— О-о, че-орт!!!!

Прямо перед ним — почти до облаков — возвышалась гора человеческих тел правильной пирамидальной формы!

— Спаси и сохрани! — икая, перекрестился падре.

Он знал, что на самом деле это — стоящая за площадью для языческих игрищ мечеть Уицилопочтли и Тлалока. Просто ее ступени были закрыты от взгляда телами погибших защитников, и там, под ними камень, а не трупы, — уж он-то это знал!

Но глаза видели то, что они видели.

Падре Хуан Диас тоскливо поморщился: в один миг ему стало ясно, что этот народ никогда не откажется от своих богов добровольно. Этот народ до тех пор не будет с придыханием произносить слово «Рим», пока будет помнить, каким был его собственный центр мира — Мешико. И этот народ не будет слушать чужих миссионеров до тех пор, пока в его памяти звучат слова собственных священных писаний.

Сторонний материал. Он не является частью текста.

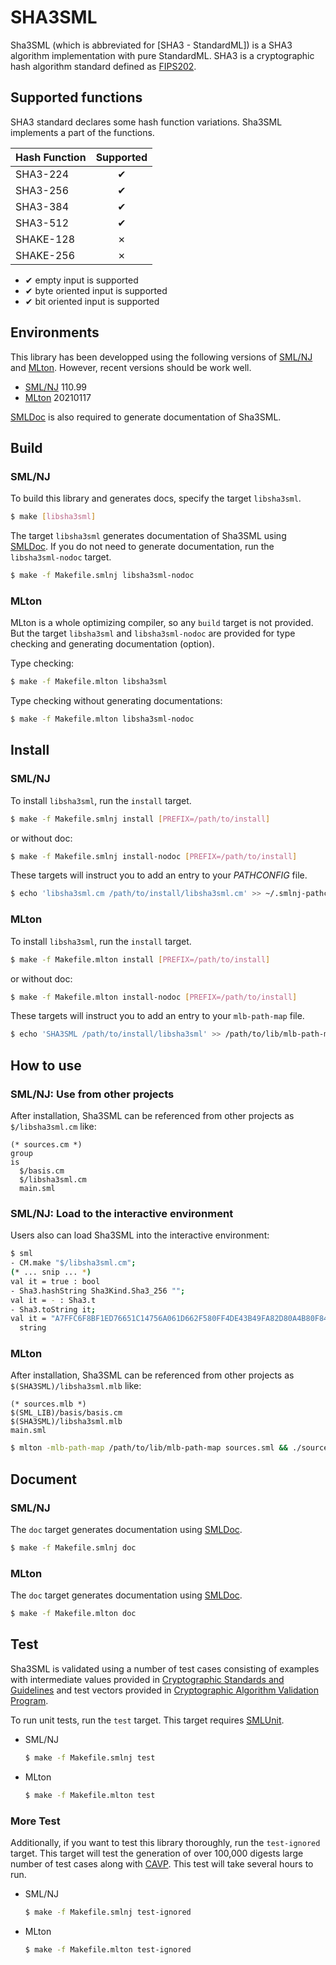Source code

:
# SHA3SML

Sha3SML (which is abbreviated for [SHA3 - StandardML]) is a SHA3 algorithm implementation with pure StandardML.
SHA3 is a cryptographic hash algorithm standard defined as [FIPS202].


## Supported functions

SHA3 standard declares some hash function variations.
Sha3SML implements a part of the functions.

|Hash Function|Supported |
|:------------|:--------:|
|SHA3-224     |  ✔       |
|SHA3-256     |  ✔       |
|SHA3-384     |  ✔       |
|SHA3-512     |  ✔       |
|SHAKE-128    |  ✗       |
|SHAKE-256    |  ✗       |

- ✔ empty input is supported
- ✔ byte oriented input is supported
- ✔ bit oriented input is supported


## Environments

This library has been developped using the following versions of [SML/NJ][SML/NJ] and [MLton][MLTON].
However, recent versions should be work well.

- [SML/NJ] 110.99
- [MLton] 20210117

[SMLDoc][SMLDoc] is also required to generate documentation of Sha3SML.


## Build

### SML/NJ

To build this library and generates docs, specify the target `libsha3sml`.

```sh
$ make [libsha3sml]
```

The target `libsha3sml` generates documentation of Sha3SML using [SMLDoc].
If you do not need to generate documentation, run the `libsha3sml-nodoc` target.

```sh
$ make -f Makefile.smlnj libsha3sml-nodoc
```

### MLton

MLton is a whole optimizing compiler, so any `build` target is not provided.
But the target `libsha3sml` and `libsha3sml-nodoc` are provided for type checking and generating documentation (option).


Type checking:

```sh
$ make -f Makefile.mlton libsha3sml
```

Type checking without generating documentations:

```sh
$ make -f Makefile.mlton libsha3sml-nodoc
```


## Install

### SML/NJ

To install `libsha3sml`, run the `install` target.

```sh
$ make -f Makefile.smlnj install [PREFIX=/path/to/install]
```

or without doc:

```sh
$ make -f Makefile.smlnj install-nodoc [PREFIX=/path/to/install]
```

These targets will instruct you to add an entry to your _PATHCONFIG_ file.

```sh
$ echo 'libsha3sml.cm /path/to/install/libsha3sml.cm' >> ~/.smlnj-pathconfig
```

### MLton

To install `libsha3sml`, run the `install` target.

```sh
$ make -f Makefile.mlton install [PREFIX=/path/to/install]
```

or without doc:

```sh
$ make -f Makefile.mlton install-nodoc [PREFIX=/path/to/install]
```

These targets will instruct you to add an entry to your `mlb-path-map` file.

```sh
$ echo 'SHA3SML /path/to/install/libsha3sml' >> /path/to/lib/mlb-path-map
```


## How to use

### SML/NJ: Use from other projects

After installation, Sha3SML can be referenced from other projects as `$/libsha3sml.cm` like:

```
(* sources.cm *)
group
is
  $/basis.cm
  $/libsha3sml.cm
  main.sml
```

### SML/NJ: Load to the interactive environment

Users also can load Sha3SML into the interactive environment:

```sh
$ sml
- CM.make "$/libsha3sml.cm";
(* ... snip ... *)
val it = true : bool
- Sha3.hashString Sha3Kind.Sha3_256 "";
val it = - : Sha3.t
- Sha3.toString it;
val it = "A7FFC6F8BF1ED76651C14756A061D662F580FF4DE43B49FA82D80A4B80F8434A" :
  string
```


### MLton

After installation, Sha3SML can be referenced from other projects as `$(SHA3SML)/libsha3sml.mlb` like:

```
(* sources.mlb *)
$(SML_LIB)/basis/basis.cm
$(SHA3SML)/libsha3sml.mlb
main.sml
```

```sh
$ mlton -mlb-path-map /path/to/lib/mlb-path-map sources.sml && ./sources
```


## Document

### SML/NJ

The `doc` target generates documentation using [SMLDoc].

```sh
$ make -f Makefile.smlnj doc
```

### MLton

The `doc` target generates documentation using [SMLDoc].

```sh
$ make -f Makefile.mlton doc
```


## Test

Sha3SML is validated using a number of test cases consisting of examples with intermediate values provided in [Cryptographic Standards and Guidelines][EXVALS] and test vectors provided in [Cryptographic Algorithm Validation Program][CAVP].

To run unit tests, run the `test` target.
This target requires [SMLUnit].

- SML/NJ

    ```sh
    $ make -f Makefile.smlnj test
    ```

- MLton

    ```sh
    $ make -f Makefile.mlton test
    ```

### More Test

Additionally, if you want to test this library thoroughly, run the `test-ignored` target.
This target will test the generation of over 100,000 digests large number of test cases along with [CAVP].
This test will take several hours to run.

- SML/NJ

    ```sh
    $ make -f Makefile.smlnj test-ignored
    ```

- MLton

    ```sh
    $ make -f Makefile.mlton test-ignored
    ```


[SML/NJ]: https://www.smlnj.org/ "Standard ML of New Jersey"

[MLTON]: https://github.com/mlton/mlton/ "MLton"

[SMLDoc]: https://www.pllab.riec.tohoku.ac.jp/smlsharp//?SMLDoc "SMLDoc"

[SMLUnit]: https://github.com/smlsharp/SMLUnit "SMLUnit"

[FIPS202]: https://doi.org/10.6028/NIST.FIPS.202 "SHA-3 Standard: Permutation-Based Hash and Extendable-Output Functions"

[EXVALS]: https://csrc.nist.gov/projects/cryptographic-standards-and-guidelines/example-values "Cryptographic Standards and Guidelines"

[CAVP]: https://csrc.nist.gov/projects/cryptographic-algorithm-validation-program/secure-hashing "Cryptographic Algorithm Validation Program"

А значит, остается только один метод исполнить заказ Ватикана.

Падре глотнул, сунул руку в карман и достал огниво. Потому что, лишь очистив листы памяти от языческих каракулей, можно вписать в нее новую прекрасную историю — историю человека цивилизованного.

Через несколько минут он уже выбирался из квадратной дыры, соединяющей дворцы, а через час, спотыкаясь, падая и чертыхаясь, брел по трупам, даже не оглядываясь на густой дым позади.

* * *

Едва столица пала, и барабаны-атабали умолкли, наступила такая тишина, что солдатам казалось, они оглохли. А потом небо стало стремительно затягиваться синими тяжелыми тучами, остро запахло грозой, и все словно сошли с ума.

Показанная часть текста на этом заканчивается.